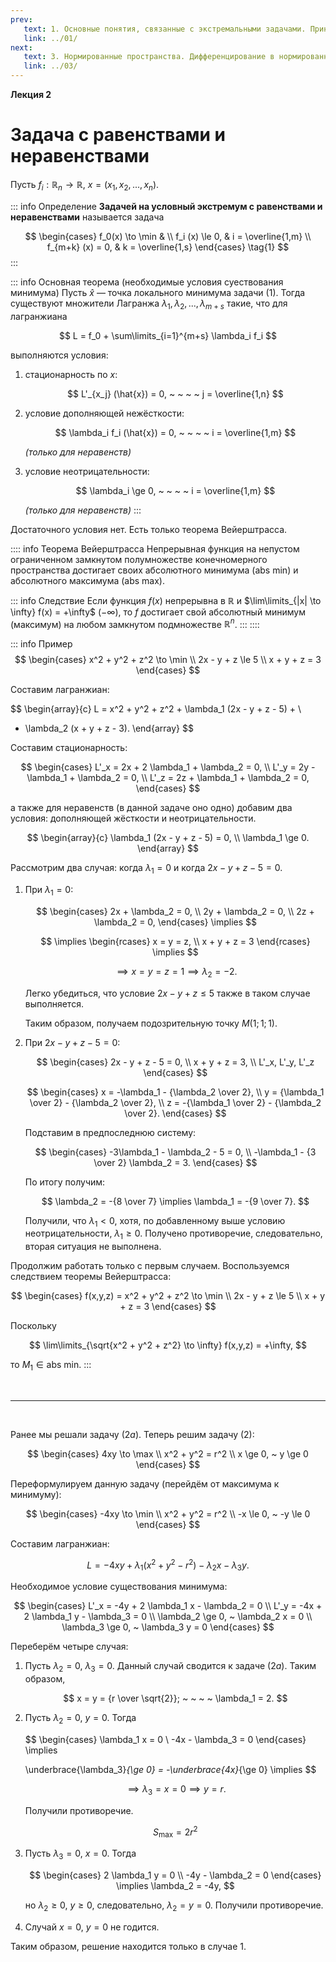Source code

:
 ```yaml
---
prev:
   text: 1. Основные понятия, связанные с экстремальными задачами. Принцип Лагранжа исследования задач с ограничениями
   link: ../01/
next:
   text: 3. Нормированные пространства. Дифференцирование в нормированных пространствах
   link: ../03/
---
```


**Лекция 2**

# Задача с равенствами и неравенствами

Пусть $f_i : \mathbb{R}_n \to \mathbb{R}$, $x = (x_1, x_2, ..., x_n)$.

::: info Определение
**Задачей на условный экстремум с равенствами и неравенствами** называется задача

$$
\begin{cases}
f_0(x) \to \min & \\
f_i (x) \le 0, & i = \overline{1,m} \\
f_{m+k} (x) = 0, & k = \overline{1,s}
\end{cases}
\tag{1}
$$
:::

::: info Основная теорема (необходимые условия суествования минимума)
Пусть $\hat{x}$ — точка локального минимума задачи $(1)$. Тогда существуют множители Лагранжа $\lambda_1, \lambda_2, ..., \lambda_{m+s}$ такие, что для лагранжиана

$$
L = f_0 + \sum\limits_{i=1}^{m+s} \lambda_i f_i
$$

выполняются условия:

1. стационарность по $x$:

   $$
   L'_{x_j} (\hat{x}) = 0, ~ ~ ~ ~ j = \overline{1,n}
   $$

2. условие дополняющей нежёсткости:

   $$
   \lambda_i f_i (\hat{x}) = 0, ~ ~ ~ ~ i = \overline{1,m}
   $$

   *(только для неравенств)*

3. условие неотрицательности:

   $$
   \lambda_i \ge 0, ~ ~ ~ ~ i = \overline{1,m}
   $$

   *(только для неравенств)*
:::

Достаточного условия нет. Есть только теорема Вейерштрасса.

:::: info Теорема Вейерштрасса
Непрерывная функция на непустом ограниченном замкнутом полумножестве конечномерного пространства достигает своих абсолютного минимума ($\text{abs min}$) и абсолютного максимума ($\text{abs max}$).

::: info Следствие
Если функция $f(x)$ непрерывна в $\mathbb{R}$ и $\lim\limits_{|x| \to \infty} f(x) = +\infty$ ($-\infty$), то $f$ достигает свой абсолютный минимум (максимум) на любом замкнутом подмножестве $\mathbb{R}^n$.
:::
::::

::: info Пример
$$
\begin{cases}
x^2 + y^2 + z^2 \to \min \\
2x - y + z \le 5 \\
x + y + z = 3
\end{cases}
$$

Составим лагранжиан:

$$
\begin{array}{c}
L = x^2 + y^2 + z^2 + \lambda_1 (2x - y + z - 5) + \\
+ \lambda_2 (x + y + z - 3).
\end{array}
$$

Составим стационарность:

$$
\begin{cases}
L'_x = 2x + 2 \lambda_1 + \lambda_2 = 0, \\
L'_y = 2y - \lambda_1 + \lambda_2 = 0, \\
L'_z = 2z + \lambda_1 + \lambda_2 = 0,
\end{cases}
$$

а также для неравенств (в данной задаче оно одно) добавим два условия: дополняющей жёсткости и неотрицательности.

$$
\begin{array}{c}
\lambda_1 (2x - y + z - 5) = 0, \\
\lambda_1 \ge 0.
\end{array}
$$

Рассмотрим два случая: когда $\lambda_1 = 0$ и когда $2x - y + z - 5 = 0$.

1. При $\lambda_1 = 0$:

   $$
   \begin{cases}
   2x + \lambda_2 = 0, \\
   2y + \lambda_2 = 0, \\
   2z + \lambda_2 = 0,
   \end{cases} \implies
   $$

   $$
   \implies
   \begin{rcases}
   x = y = z, \\
   x + y + z = 3
   \end{rcases} \implies
   $$

   $$
   \implies x = y = z = 1 \implies \lambda_2 = -2.
   $$

   Легко убедиться, что условие $2x - y + z \le 5$ также в таком случае выполняется.

   Таким образом, получаем подозрительную точку $M(1; 1; 1)$.

2. При $2x - y + z - 5 = 0$:

   $$
   \begin{cases}
   2x - y + z - 5 = 0, \\
   x + y + z = 3, \\
   L'_x, L'_y, L'_z
   \end{cases}
   $$

   $$
   \begin{cases}
   x = -\lambda_1 - {\lambda_2 \over 2}, \\
   y = {\lambda_1 \over 2} - {\lambda_2 \over 2}, \\
   z = -{\lambda_1 \over 2} - {\lambda_2 \over 2}.
   \end{cases}
   $$

   Подставим в предпоследнюю систему:

   $$
   \begin{cases}
   -3\lambda_1 - \lambda_2 - 5 = 0, \\
   -\lambda_1 - {3 \over 2} \lambda_2 = 3.
   \end{cases}
   $$

   По итогу получим:

   $$
   \lambda_2 = -{8 \over 7} \implies
   \lambda_1 = -{9 \over 7}.
   $$

   Получили, что $\lambda_1 < 0$, хотя, по добавленному выше условию неотрицательности, $\lambda_1 \ge 0$. Получено противоречие, следовательно, вторая ситуация не выполнена.

Продолжим работать только с первым случаем. Воспользуемся следствием теоремы Вейерштрасса:

$$
\begin{cases}
f(x,y,z) = x^2 + y^2 + z^2 \to \min \\
2x - y + z \le 5 \\
x + y + z = 3
\end{cases}
$$

Поскольку

$$
\lim\limits_{\sqrt{x^2 + y^2 + z^2} \to \infty} f(x,y,z) = +\infty,
$$

то $M_1 \in \text{abs min}$.
:::

<br />

---

<br />

Ранее мы решали задачу $(2a)$. Теперь решим задачу $(2)$:

$$
\begin{cases}
4xy \to \max \\
x^2 + y^2 = r^2 \\
x \ge 0, ~ y \ge 0
\end{cases}
$$

Переформулируем данную задачу (перейдём от максимума к минимуму):

$$
\begin{cases}
-4xy \to \min \\
x^2 + y^2 = r^2 \\
-x \le 0, ~ -y \le 0
\end{cases}
$$

Составим лагранжиан:

$$
L = -4xy + \lambda_1 (x^2 + y^2 - r^2) - \lambda_2 x - \lambda_3 y.
$$

Необходимое условие существования минимума:

$$
\begin{cases}
L'_x = -4y + 2 \lambda_1 x - \lambda_2 = 0 \\
L'_y = -4x + 2 \lambda_1 y - \lambda_3 = 0 \\
\lambda_2 \ge 0, ~ \lambda_2 x = 0 \\
\lambda_3 \ge 0, ~ \lambda_3 y = 0
\end{cases}
$$

Переберём четыре случая:

1. Пусть $\lambda_2 = 0$, $\lambda_3 = 0$. Данный случай сводится к задаче $(2a)$. Таким образом,

   $$
   x = y = {r \over \sqrt{2}}; ~ ~ ~ ~ \lambda_1 = 2.
   $$

2. Пусть $\lambda_2 = 0$, $y = 0$. Тогда

   $$
   \begin{cases}
   \lambda_1 x = 0 \\
   -4x - \lambda_3 = 0
   \end{cases} \implies

   \underbrace{\lambda_3}_{\ge 0} = -\underbrace{4x}_{\ge 0} \implies
   $$

   $$
   \implies \lambda_3 = x = 0 \implies y = r.
   $$

   Получили противоречие.

   $$
   S_\max = 2r^2
   $$

3. Пусть $\lambda_3 = 0$, $x = 0$. Тогда

   $$
   \begin{cases}
   2 \lambda_1 y = 0 \\
   -4y - \lambda_2 = 0
   \end{cases} \implies
   \lambda_2 = -4y,
   $$

   но $\lambda_2 \ge 0$, $y \ge 0$, следовательно, $\lambda_2 = y = 0$. Получили противоречие.

4. Случай $x = 0$, $y = 0$ не годится.

Таким образом, решение находится только в случае 1.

=-=-=

- [TASK PROMPT]
Write out all of the data above exactly, without any of its pictures.

- [COMPLETED EXERCISE]
Source code

:
 ```yaml
---
prev:
   text: 1. Основные понятия, связанные с экстремальными задачами. Принцип Лагранжа исследования задач с ограничениями
   link: ../01/
next:
   text: 3. Нормированные пространства. Дифференцирование в нормированных пространствах
   link: ../03/
---
```


**Лекция 2**

# Задача с равенствами и неравенствами

Пусть $f_i : \mathbb{R}_n \to \mathbb{R}$, $x = (x_1, x_2, ..., x_n)$.

::: info Определение
**Задачей на условный экстремум с равенствами и неравенствами** называется задача

$$
\begin{cases}
f_0(x) \to \min & \\
f_i (x) \le 0, & i = \overline{1,m} \\
f_{m+k} (x) = 0, & k = \overline{1,s}
\end{cases}
\tag{1}
$$
:::

::: info Основная теорема (необходимые условия суествования минимума)
Пусть $\hat{x}$ — точка локального минимума задачи $(1)$. Тогда существуют множители Лагранжа $\lambda_1, \lambda_2, ..., \lambda_{m+s}$ такие, что для лагранжиана

$$
L = f_0 + \sum\limits_{i=1}^{m+s} \lambda_i f_i
$$

выполняются условия:

1. стационарность по $x$:

   $$
   L'_{x_j} (\hat{x}) = 0, ~ ~ ~ ~ j = \overline{1,n}
   $$

2. условие дополняющей нежёсткости:

   $$
   \lambda_i f_i (\hat{x}) = 0, ~ ~ ~ ~ i = \overline{1,m}
   $$

   *(только для неравенств)*

3. условие неотрицательности:

   $$
   \lambda_i \ge 0, ~ ~ ~ ~ i = \overline{1,m}
   $$

   *(только для неравенств)*
:::

Достаточного условия нет. Есть только теорема Вейерштрасса.

:::: info Теорема Вейерштрасса
Непрерывная функция на непустом ограниченном замкнутом полумножестве конечномерного пространства достигает своих абсолютного минимума ($\text{abs min}$) и абсолютного максимума ($\text{abs max}$).

::: info Следствие
Если функция $f(x)$ непрерывна в $\mathbb{R}$ и $\lim\limits_{|x| \to \infty} f(x) = +\infty$ ($-\infty$), то $f$ достигает свой абсолютный минимум (максимум) на любом замкнутом подмножестве $\mathbb{R}^n$.
:::
::::

::: info Пример
$$
\begin{cases}
x^2 + y^2 + z^2 \to \min \\
2x - y + z \le 5 \\
x + y + z = 3
\end{cases}
$$

Составим лагранжиан:

$$
\begin{array}{c}
L = x^2 + y^2 + z^2 + \lambda_1 (2x - y + z - 5) + \\
+ \lambda_2 (x + y + z - 3).
\end{array}
$$

Составим стационарность:

$$
\begin{cases}
L'_x = 2x + 2 \lambda_1 + \lambda_2 = 0, \\
L'_y = 2y - \lambda_1 + \lambda_2 = 0, \\
L'_z = 2z + \lambda_1 + \lambda_2 = 0,
\end{cases}
$$

а также для неравенств (в данной задаче оно одно) добавим два условия: дополняющей жёсткости и неотрицательности.

$$
\begin{array}{c}
\lambda_1 (2x - y + z - 5) = 0, \\
\lambda_1 \ge 0.
\end{array}
$$

Рассмотрим два случая: когда $\lambda_1 = 0$ и когда $2x - y + z - 5 = 0$.

1. При $\lambda_1 = 0$:

   $$
   \begin{cases}
   2x + \lambda_2 = 0, \\
   2y + \lambda_2 = 0, \\
   2z + \lambda_2 = 0,
   \end{cases} \implies
   $$

   $$
   \implies
   \begin{rcases}
   x = y = z, \\
   x + y + z = 3
   \end{rcases} \implies
   $$

   $$
   \implies x = y = z = 1 \implies \lambda_2 = -2.
   $$

   Легко убедиться, что условие $2x - y + z \le 5$ также в таком случае выполняется.

   Таким образом, получаем подозрительную точку $M(1; 1; 1)$.

2. При $2x - y + z - 5 = 0$:

   $$
   \begin{cases}
   2x - y + z - 5 = 0, \\
   x + y + z = 3, \\
   L'_x, L'_y, L'_z
   \end{cases}
   $$

   $$
   \begin{cases}
   x = -\lambda_1 - {\lambda_2 \over 2}, \\
   y = {\lambda_1 \over 2} - {\lambda_2 \over 2}, \\
   z = -{\lambda_1 \over 2} - {\lambda_2 \over 2}.
   \end{cases}
   $$

   Подставим в предпоследнюю систему:

   $$
   \begin{cases}
   -3\lambda_1 - \lambda_2 - 5 = 0, \\
   -\lambda_1 - {3 \over 2} \lambda_2 = 3.
   \end{cases}
   $$

   По итогу получим:

   $$
   \lambda_2 = -{8 \over 7} \implies
   \lambda_1 = -{9 \over 7}.
   $$

   Получили, что $\lambda_1 < 0$, хотя, по добавленному выше условию неотрицательности, $\lambda_1 \ge 0$. Получено противоречие, следовательно, вторая ситуация не выполнена.

Продолжим работать только с первым случаем. Воспользуемся следствием теоремы Вейерштрасса:

$$
\begin{cases}
f(x,y,z) = x^2 + y^2 + z^2 \to \min \\
2x - y + z \le 5 \\
x + y + z = 3
\end{cases}
$$

Поскольку

$$
\lim\limits_{\sqrt{x^2 + y^2 + z^2} \to \infty} f(x,y,z) = +\infty,
$$

то $M_1 \in \text{abs min}$.
:::

<br />

---

<br />

Ранее мы решали задачу $(2a)$. Теперь решим задачу $(2)$:

$$
\begin{cases}
4xy \to \max \\
x^2 + y^2 = r^2 \\
x \ge 0, ~ y \ge 0
\end{cases}
$$

Переформулируем данную задачу (перейдём от максимума к минимуму):

$$
\begin{cases}
-4xy \to \min \\
x^2 + y^2 = r^2 \\
-x \le 0, ~ -y \le 0
\end{cases}
$$

Составим лагранжиан:

$$
L = -4xy + \lambda_1 (x^2 + y^2 - r^2) - \lambda_2 x - \lambda_3 y.
$$

Необходимое условие существования минимума:

$$
\begin{cases}
L'_x = -4y + 2 \lambda_1 x - \lambda_2 = 0 \\
L'_y = -4x + 2 \lambda_1 y - \lambda_3 = 0 \\
\lambda_2 \ge 0, ~ \lambda_2 x = 0 \\
\lambda_3 \ge 0, ~ \lambda_3 y = 0
\end{cases}
$$

Переберём четыре случая:

1. Пусть $\lambda_2 = 0$, $\lambda_3 = 0$. Данный случай сводится к задаче $(2a)$. Таким образом,

   $$
   x = y = {r \over \sqrt{2}}; ~ ~ ~ ~ \lambda_1 = 2.
   $$

2. Пусть $\lambda_2 = 0$, $y = 0$. Тогда

   $$
   \begin{cases}
   \lambda_1 x = 0 \\
   -4x - \lambda_3 = 0
   \end{cases} \implies

   \underbrace{\lambda_3}_{\ge 0} = -\underbrace{4x}_{\ge 0} \implies
   $$

   $$
   \implies \lambda_3 = x = 0 \implies y = r.
   $$

   Получили противоречие.

   $$
   S_\max = 2r^2
   $$

3. Пусть $\lambda_3 = 0$, $x = 0$. Тогда

   $$
   \begin{cases}
   2 \lambda_1 y = 0 \\
   -4y - \lambda_2 = 0
   \end{cases} \implies
   \lambda_2 = -4y,
   $$

   но $\lambda_2 \ge 0$, $y \ge 0$, следовательно, $\lambda_2 = y = 0$. Получили противоречие.

4. Случай $x = 0$, $y = 0$ не годится.

Таким образом, решение находится только в случае 1.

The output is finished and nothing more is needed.